Your objective: Write out all of the lines below, exactly and completely.
[Supplied material Boundary: Start]
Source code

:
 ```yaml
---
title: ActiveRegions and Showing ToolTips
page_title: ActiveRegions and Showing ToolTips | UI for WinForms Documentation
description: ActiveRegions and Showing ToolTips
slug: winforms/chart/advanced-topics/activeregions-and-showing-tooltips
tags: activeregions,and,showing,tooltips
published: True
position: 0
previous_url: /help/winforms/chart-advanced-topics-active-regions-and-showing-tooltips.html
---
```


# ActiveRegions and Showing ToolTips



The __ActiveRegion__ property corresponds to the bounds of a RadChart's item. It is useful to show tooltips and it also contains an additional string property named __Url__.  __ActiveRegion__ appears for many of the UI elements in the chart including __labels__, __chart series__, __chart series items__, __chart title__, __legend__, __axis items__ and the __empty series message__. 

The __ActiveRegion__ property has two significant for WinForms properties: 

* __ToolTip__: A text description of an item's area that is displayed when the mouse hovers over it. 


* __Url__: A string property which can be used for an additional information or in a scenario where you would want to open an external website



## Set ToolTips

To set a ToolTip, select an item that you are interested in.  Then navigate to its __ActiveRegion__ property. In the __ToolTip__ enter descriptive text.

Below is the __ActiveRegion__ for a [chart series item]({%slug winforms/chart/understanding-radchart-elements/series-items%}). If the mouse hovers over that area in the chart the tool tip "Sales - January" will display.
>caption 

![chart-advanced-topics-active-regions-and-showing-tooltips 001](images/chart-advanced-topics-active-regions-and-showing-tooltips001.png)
[Supplied material Boundary: End]
Reply to the task:
Source code

:
 ```yaml
---
title: ActiveRegions and Showing ToolTips
page_title: ActiveRegions and Showing ToolTips | UI for WinForms Documentation
description: ActiveRegions and Showing ToolTips
slug: winforms/chart/advanced-topics/activeregions-and-showing-tooltips
tags: activeregions,and,showing,tooltips
published: True
position: 0
previous_url: /help/winforms/chart-advanced-topics-active-regions-and-showing-tooltips.html
---
```


# ActiveRegions and Showing ToolTips



The __ActiveRegion__ property corresponds to the bounds of a RadChart's item. It is useful to show tooltips and it also contains an additional string property named __Url__.  __ActiveRegion__ appears for many of the UI elements in the chart including __labels__, __chart series__, __chart series items__, __chart title__, __legend__, __axis items__ and the __empty series message__. 

The __ActiveRegion__ property has two significant for WinForms properties: 

* __ToolTip__: A text description of an item's area that is displayed when the mouse hovers over it. 


* __Url__: A string property which can be used for an additional information or in a scenario where you would want to open an external website



## Set ToolTips

To set a ToolTip, select an item that you are interested in.  Then navigate to its __ActiveRegion__ property. In the __ToolTip__ enter descriptive text.

Below is the __ActiveRegion__ for a [chart series item]({%slug winforms/chart/understanding-radchart-elements/series-items%}). If the mouse hovers over that area in the chart the tool tip "Sales - January" will display.
>caption 

![chart-advanced-topics-active-regions-and-showing-tooltips 001](images/chart-advanced-topics-active-regions-and-showing-tooltips001.png)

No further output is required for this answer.